• **INPUT MATERIAL**:

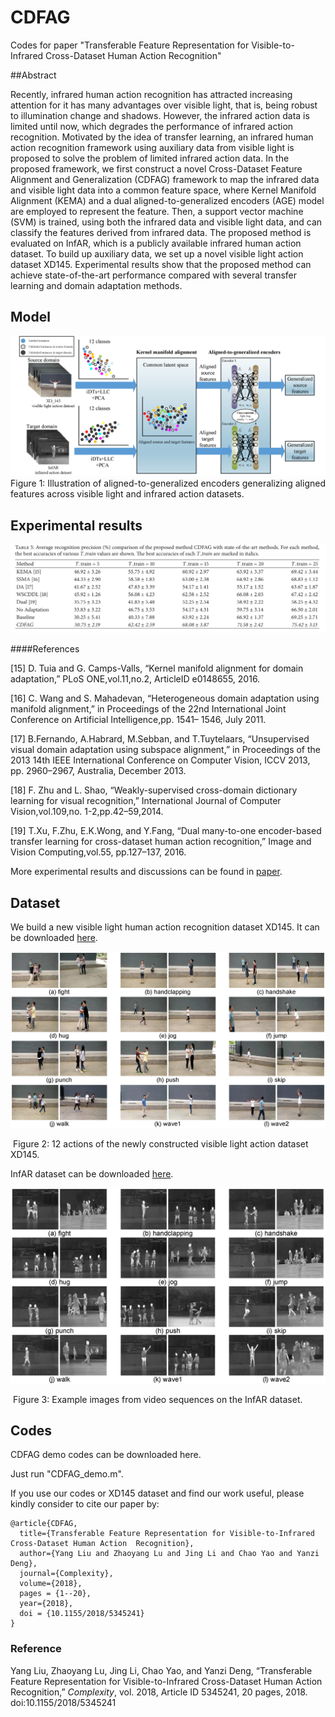 # CDFAG

Codes for paper "Transferable Feature Representation for Visible-to-Infrared Cross-Dataset Human Action Recognition"

##Abstract

Recently, infrared human action recognition has attracted increasing attention for it has many advantages over visible light, that is, being robust to illumination change and shadows. However, the infrared action data is limited until now, which degrades the performance of infrared action recognition. Motivated by the idea of transfer learning, an infrared human action recognition framework using auxiliary data from visible light is proposed to solve the problem of limited infrared action data. In the proposed framework, we first construct a novel Cross-Dataset Feature Alignment and Generalization (CDFAG) framework to map the infrared data and visible light data into a common feature space, where Kernel Manifold Alignment (KEMA) and a dual aligned-to-generalized encoders (AGE) model are employed to represent the feature. Then, a support vector machine (SVM) is trained, using both the infrared data and visible light data, and can classify the features derived from infrared data. The proposed method is evaluated on InfAR, which is a publicly available infrared human action dataset. To build up auxiliary data, we set up a novel visible light action dataset XD145. Experimental results show that the proposed method can achieve state-of-the-art performance compared with several transfer learning and domain adaptation methods.

## Model

![fig](Fig1.jpg)Figure 1: Illustration of aligned-to-generalized encoders generalizing aligned features across visible light and infrared action datasets.

## Experimental results

![Fig2](Fig2.png)

####References

[15]  D. Tuia and G. Camps-Valls, “Kernel manifold alignment for domain adaptation,” PLoS ONE,vol.11,no.2, ArticleID e0148655, 2016.

[16]  C. Wang and S. Mahadevan, “Heterogeneous domain adaptation using manifold alignment,” in Proceedings of the 22nd International Joint Conference on Artificial Intelligence,pp. 1541– 1546, July 2011.

[17]  B.Fernando, A.Habrard, M.Sebban, and T.Tuytelaars, “Unsupervised visual domain adaptation using subspace alignment,” in Proceedings of the 2013 14th IEEE International Conference on Computer Vision, ICCV 2013, pp. 2960–2967, Australia, December 2013.

[18]  F. Zhu and L. Shao, “Weakly-supervised cross-domain dictionary learning for visual recognition,” International Journal of Computer Vision,vol.109,no. 1-2,pp.42–59,2014.

[19]  T.Xu, F.Zhu, E.K.Wong, and Y.Fang, “Dual many-to-one encoder-based transfer learning for cross-dataset human action recognition,” Image and Vision Computing,vol.55, pp.127–137, 2016.



More experimental results and discussions can be found in [paper](https://www.hindawi.com/journals/complexity/2018/5345241/).

## Dataset

We build a new visible light human action recognition dataset XD145. It can be downloaded [here](https://sites.google.com/site/yangliuxdu/home).

![ig](Fig4.png)

​                           Figure 2: 12 actions of the newly constructed visible light action dataset XD145.

InfAR dataset can be downloaded [here](https://sites.google.com/site/gaochenqiang/publication/infrared-action-dataset).

![ig](Fig3.png)

​                               Figure 3: Example images from video sequences on the InfAR dataset.

## Codes

CDFAG demo codes can be downloaded here.

Just run "CDFAG_demo.m".



If you use our codes or XD145 dataset and find our work useful, please kindly consider to cite our paper by:

```
@article{CDFAG,
  title={Transferable Feature Representation for Visible-to-Infrared Cross-Dataset Human Action  Recognition},
  author={Yang Liu and Zhaoyang Lu and Jing Li and Chao Yao and Yanzi Deng},
  journal={Complexity},
  volume={2018},
  pages = {1--20},
  year={2018},
  doi = {10.1155/2018/5345241}
}
```

### Reference

Yang Liu, Zhaoyang Lu, Jing Li, Chao Yao, and Yanzi Deng, “Transferable Feature Representation for Visible-to-Infrared Cross-Dataset Human Action Recognition,” *Complexity*, vol. 2018, Article ID 5345241, 20 pages, 2018. doi:10.1155/2018/5345241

• **THE TASK**: Each line above that has the word "google" should be copied.

• **YOUR SOLUTION**:
We build a new visible light human action recognition dataset XD145. It can be downloaded [here](https://sites.google.com/site/yangliuxdu/home).
InfAR dataset can be downloaded [here](https://sites.google.com/site/gaochenqiang/publication/infrared-action-dataset).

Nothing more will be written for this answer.